The pain is real, but feeling less trapped can alleviate the suffering.

That's not to say that you should rush into a burnout factory, but getting paid more has immediate consequences to your time-value at a young age - I took a sabbatical at 28 years old, which was triggered by personal issues, but the fact that I could stop work & not worry about rent for 3 months was a big factor in actually doing it.

Is this a common pattern, work a big tech job for a year or two, take a big break, rinse and repeat?

I'm about to take a big break to recover from burnout, and while I don't expect to have trouble getting back into the market next year, I'm not sure it's something I could do repeatedly without my resume looking suspicious.

I took three months off between jobs recently which is the longest I've done since graduation. It's expensive but worth it.
I am currently on a (hopefully) three-month "vacation" between jobs, and the only thing I regret is that it cannot go on forever.
there's a lot of bullshit in AI, and blockchain is almost 100% bullshit. Much of the engineer-porn industry is just marketing hype, so if you set out to get a job based on marketing hype I'm afraid you might be disappointed.

You could try to find a product that interests you intrinsically rather than based on marketing? If you have passions, it's rarely a bad idea to pursue them unless the industry exploits said passion (ie, games industry). Failing that, money's always nice.

Commit to building up significant reserves, then pursue passion. Your compensation rate increases will likely ceiling out at some point, that's when you should consider jumping back out. If you can stand it that long, try to enjoy the ride too so it's not all about the money.
I had a conversation with a friend of mine online last week. We got onto the subject of what I do for work.
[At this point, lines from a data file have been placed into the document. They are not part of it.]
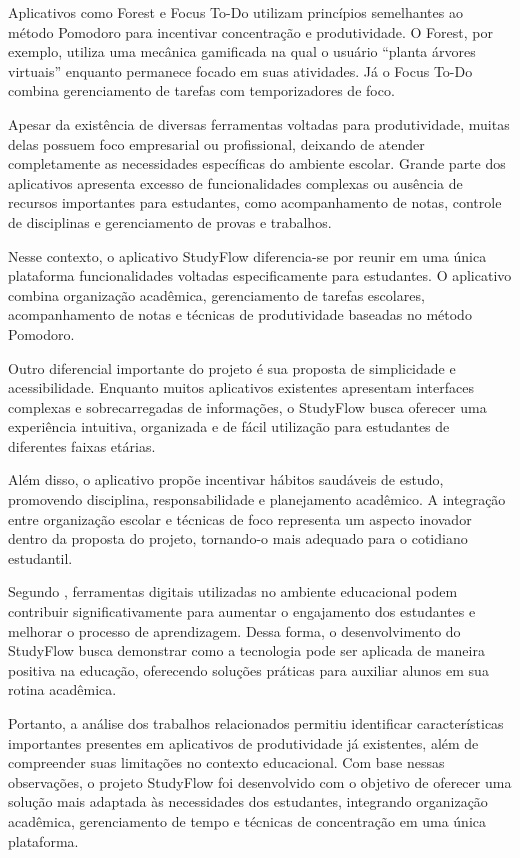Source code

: \documentclass[12pt]{article}
\begin{document}
Aplicativos como Forest e Focus To-Do utilizam princípios semelhantes ao método Pomodoro para incentivar concentração e produtividade. O Forest, por exemplo, utiliza uma mecânica gamificada na qual o usuário “planta árvores virtuais” enquanto permanece focado em suas atividades. Já o Focus To-Do combina gerenciamento de tarefas com temporizadores de foco.

Apesar da existência de diversas ferramentas voltadas para produtividade, muitas delas possuem foco empresarial ou profissional, deixando de atender completamente as necessidades específicas do ambiente escolar. Grande parte dos aplicativos apresenta excesso de funcionalidades complexas ou ausência de recursos importantes para estudantes, como acompanhamento de notas, controle de disciplinas e gerenciamento de provas e trabalhos.

Nesse contexto, o aplicativo StudyFlow diferencia-se por reunir em uma única plataforma funcionalidades voltadas especificamente para estudantes. O aplicativo combina organização acadêmica, gerenciamento de tarefas escolares, acompanhamento de notas e técnicas de produtividade baseadas no método Pomodoro.

Outro diferencial importante do projeto é sua proposta de simplicidade e acessibilidade. Enquanto muitos aplicativos existentes apresentam interfaces complexas e sobrecarregadas de informações, o StudyFlow busca oferecer uma experiência intuitiva, organizada e de fácil utilização para estudantes de diferentes faixas etárias.

Além disso, o aplicativo propõe incentivar hábitos saudáveis de estudo, promovendo disciplina, responsabilidade e planejamento acadêmico. A integração entre organização escolar e técnicas de foco representa um aspecto inovador dentro da proposta do projeto, tornando-o mais adequado para o cotidiano estudantil.

Segundo , ferramentas digitais utilizadas no ambiente educacional podem contribuir significativamente para aumentar o engajamento dos estudantes e melhorar o processo de aprendizagem. Dessa forma, o desenvolvimento do StudyFlow busca demonstrar como a tecnologia pode ser aplicada de maneira positiva na educação, oferecendo soluções práticas para auxiliar alunos em sua rotina acadêmica.

Portanto, a análise dos trabalhos relacionados permitiu identificar características importantes presentes em aplicativos de produtividade já existentes, além de compreender suas limitações no contexto educacional. Com base nessas observações, o projeto StudyFlow foi desenvolvido com o objetivo de oferecer uma solução mais adaptada às necessidades dos estudantes, integrando organização acadêmica, gerenciamento de tempo e técnicas de concentração em uma única plataforma.
\end{document}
I told him I'm a software developer for a customer relationship management platform that's focused on real estate. He said "wow, not gonna lie, that sounds booooooring! I'd hate doing that."

Funnily enough, my current job has been one of my favorites. There are always creative and interesting problems to solve. The feedback from my team and from the customers is also rewarding.
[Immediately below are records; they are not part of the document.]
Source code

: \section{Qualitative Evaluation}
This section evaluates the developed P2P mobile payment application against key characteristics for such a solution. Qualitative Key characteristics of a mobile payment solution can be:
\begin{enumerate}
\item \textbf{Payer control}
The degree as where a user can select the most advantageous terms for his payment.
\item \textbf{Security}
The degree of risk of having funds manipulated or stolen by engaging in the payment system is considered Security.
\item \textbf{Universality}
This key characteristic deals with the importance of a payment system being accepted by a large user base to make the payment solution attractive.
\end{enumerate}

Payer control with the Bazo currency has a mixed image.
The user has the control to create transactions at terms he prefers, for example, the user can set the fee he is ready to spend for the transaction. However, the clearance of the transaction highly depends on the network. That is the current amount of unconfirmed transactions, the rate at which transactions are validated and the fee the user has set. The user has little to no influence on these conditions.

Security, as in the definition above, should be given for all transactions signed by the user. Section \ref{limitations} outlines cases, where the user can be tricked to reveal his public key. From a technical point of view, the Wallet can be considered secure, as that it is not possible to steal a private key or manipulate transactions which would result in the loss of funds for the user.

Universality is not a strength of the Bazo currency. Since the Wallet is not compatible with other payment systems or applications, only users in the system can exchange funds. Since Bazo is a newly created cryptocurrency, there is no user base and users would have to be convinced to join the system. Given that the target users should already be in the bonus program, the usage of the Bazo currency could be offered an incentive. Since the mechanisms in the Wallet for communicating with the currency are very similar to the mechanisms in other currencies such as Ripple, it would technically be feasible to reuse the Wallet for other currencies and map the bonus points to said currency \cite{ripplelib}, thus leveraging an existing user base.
I certainly have some itches that I need to scratch in terms of personal projects, but generally, I'm satisfied with just how involved and exciting my "boring" job is.

Don't get discouraged if you're not seeing what you want right away. Consider cutting your teeth with some not-so-appealing companies. It may turn out that it's not so boring to you. And also, you'll get some additional experience for when those jobs turn up later.